+++ Records for this exercise +++

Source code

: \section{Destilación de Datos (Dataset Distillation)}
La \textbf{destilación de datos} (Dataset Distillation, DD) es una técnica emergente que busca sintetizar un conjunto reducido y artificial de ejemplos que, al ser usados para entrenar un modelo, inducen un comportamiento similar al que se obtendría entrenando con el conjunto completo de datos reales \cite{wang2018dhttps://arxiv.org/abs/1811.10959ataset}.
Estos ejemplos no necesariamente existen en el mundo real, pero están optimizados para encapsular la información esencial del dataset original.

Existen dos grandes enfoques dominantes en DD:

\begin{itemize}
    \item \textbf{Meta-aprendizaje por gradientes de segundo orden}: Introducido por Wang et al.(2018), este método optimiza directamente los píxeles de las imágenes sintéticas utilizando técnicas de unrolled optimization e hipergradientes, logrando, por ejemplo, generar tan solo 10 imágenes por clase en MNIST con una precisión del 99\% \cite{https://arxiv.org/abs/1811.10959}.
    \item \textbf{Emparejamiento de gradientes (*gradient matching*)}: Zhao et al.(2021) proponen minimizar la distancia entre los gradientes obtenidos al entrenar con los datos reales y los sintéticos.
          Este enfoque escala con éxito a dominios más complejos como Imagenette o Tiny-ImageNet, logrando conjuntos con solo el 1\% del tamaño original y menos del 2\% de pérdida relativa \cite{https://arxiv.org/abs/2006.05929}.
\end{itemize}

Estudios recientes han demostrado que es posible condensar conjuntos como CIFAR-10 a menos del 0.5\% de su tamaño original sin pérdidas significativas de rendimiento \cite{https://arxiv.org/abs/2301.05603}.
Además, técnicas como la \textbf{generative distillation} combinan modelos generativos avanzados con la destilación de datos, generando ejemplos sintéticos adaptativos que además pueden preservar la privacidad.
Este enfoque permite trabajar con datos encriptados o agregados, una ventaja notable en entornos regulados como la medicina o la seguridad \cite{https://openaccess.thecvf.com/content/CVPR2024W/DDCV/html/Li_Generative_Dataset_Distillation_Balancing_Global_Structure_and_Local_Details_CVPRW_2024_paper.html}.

+++

**Aim of the task:**
When you reach the line with "Este enfoque escala" in the records above, start writing out lines exactly, and stop once the line with "Además, técnicas como" has been written; include nothing else.

**Worked solution:**
          Este enfoque escala con éxito a dominios más complejos como Imagenette o Tiny-ImageNet, logrando conjuntos con solo el 1\% del tamaño original y menos del 2\% de pérdida relativa \cite{https://arxiv.org/abs/2006.05929}.
\end{itemize}

Estudios recientes han demostrado que es posible condensar conjuntos como CIFAR-10 a menos del 0.5\% de su tamaño original sin pérdidas significativas de rendimiento \cite{https://arxiv.org/abs/2301.05603}.
Además, técnicas como la \textbf{generative distillation} combinan modelos generativos avanzados con la destilación de datos, generando ejemplos sintéticos adaptativos que además pueden preservar la privacidad.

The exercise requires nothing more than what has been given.